> What you need to do
Go through the listing below and output exactly the line with "- Hannah2912 : 11.6 thousand Map Changes", the line with "- source: 568", and each line between; omit the rest.

> Study material
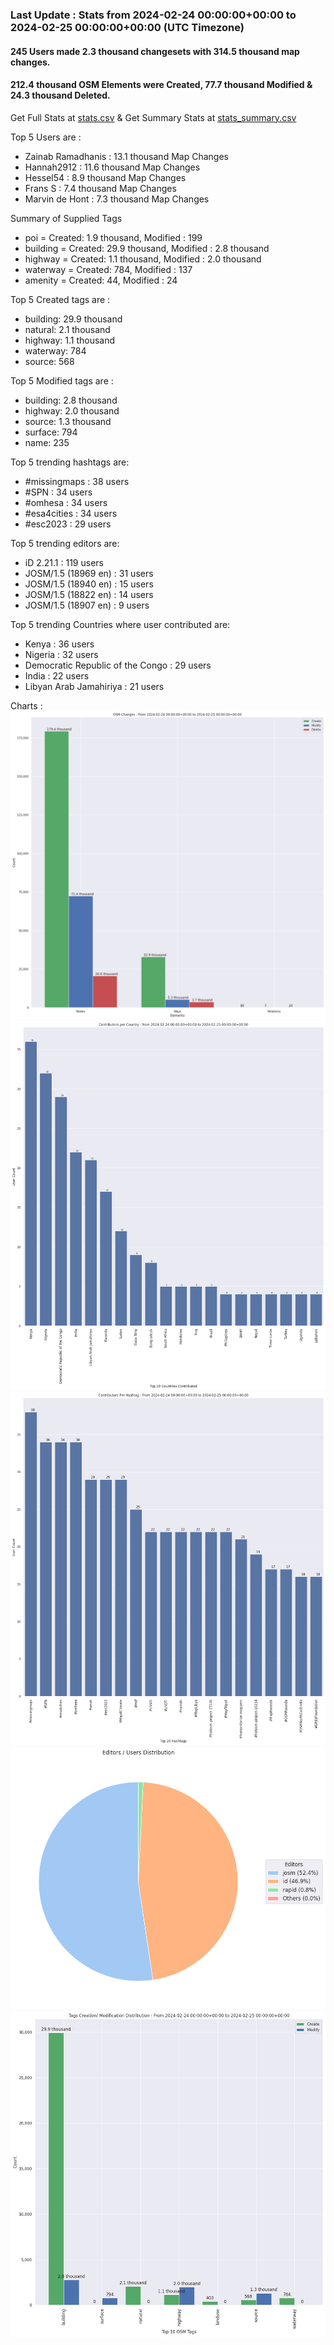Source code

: ### Last Update : Stats from 2024-02-24 00:00:00+00:00 to 2024-02-25 00:00:00+00:00 (UTC Timezone)

#### 245 Users made 2.3 thousand changesets with 314.5 thousand map changes.
#### 212.4 thousand OSM Elements were Created, 77.7 thousand Modified & 24.3 thousand Deleted.
Get Full Stats at [stats.csv](/stats/hotosm/Daily/stats.csv)
 & Get Summary Stats at [stats_summary.csv](/stats/hotosm/Daily/stats_summary.csv)

Top 5 Users are : 
- Zainab Ramadhanis : 13.1 thousand Map Changes
- Hannah2912 : 11.6 thousand Map Changes
- Hessel54 : 8.9 thousand Map Changes
- Frans S : 7.4 thousand Map Changes
- Marvin de Hont : 7.3 thousand Map Changes

Summary of Supplied Tags
- poi = Created: 1.9 thousand, Modified : 199
- building = Created: 29.9 thousand, Modified : 2.8 thousand
- highway = Created: 1.1 thousand, Modified : 2.0 thousand
- waterway = Created: 784, Modified : 137
- amenity = Created: 44, Modified : 24


Top 5 Created tags are :
- building: 29.9 thousand
- natural: 2.1 thousand
- highway: 1.1 thousand
- waterway: 784
- source: 568


Top 5 Modified tags are :
- building: 2.8 thousand
- highway: 2.0 thousand
- source: 1.3 thousand
- surface: 794
- name: 235


Top 5 trending hashtags are:
- #missingmaps : 38 users
- #SPN : 34 users
- #omhesa : 34 users
- #esa4cities : 34 users
- #esc2023 : 29 users


Top 5 trending editors are:
- iD 2.21.1 : 119 users
- JOSM/1.5 (18969 en) : 31 users
- JOSM/1.5 (18940 en) : 15 users
- JOSM/1.5 (18822 en) : 14 users
- JOSM/1.5 (18907 en) : 9 users


Top 5 trending Countries where user contributed are:
- Kenya : 36 users
- Nigeria : 32 users
- Democratic Republic of the Congo : 29 users
- India : 22 users
- Libyan Arab Jamahiriya : 21 users


 Charts : 
![Alt text](./stats_osm_changes.png) 
![Alt text](./stats_users_per_country.png) 
![Alt text](./stats_users_per_hashtag.png) 
![Alt text](./stats_editors_pie_chart.png) 
![Alt text](./stats_tags.png)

> Problem solution
- Hannah2912 : 11.6 thousand Map Changes
- Hessel54 : 8.9 thousand Map Changes
- Frans S : 7.4 thousand Map Changes
- Marvin de Hont : 7.3 thousand Map Changes

Summary of Supplied Tags
- poi = Created: 1.9 thousand, Modified : 199
- building = Created: 29.9 thousand, Modified : 2.8 thousand
- highway = Created: 1.1 thousand, Modified : 2.0 thousand
- waterway = Created: 784, Modified : 137
- amenity = Created: 44, Modified : 24


Top 5 Created tags are :
- building: 29.9 thousand
- natural: 2.1 thousand
- highway: 1.1 thousand
- waterway: 784
- source: 568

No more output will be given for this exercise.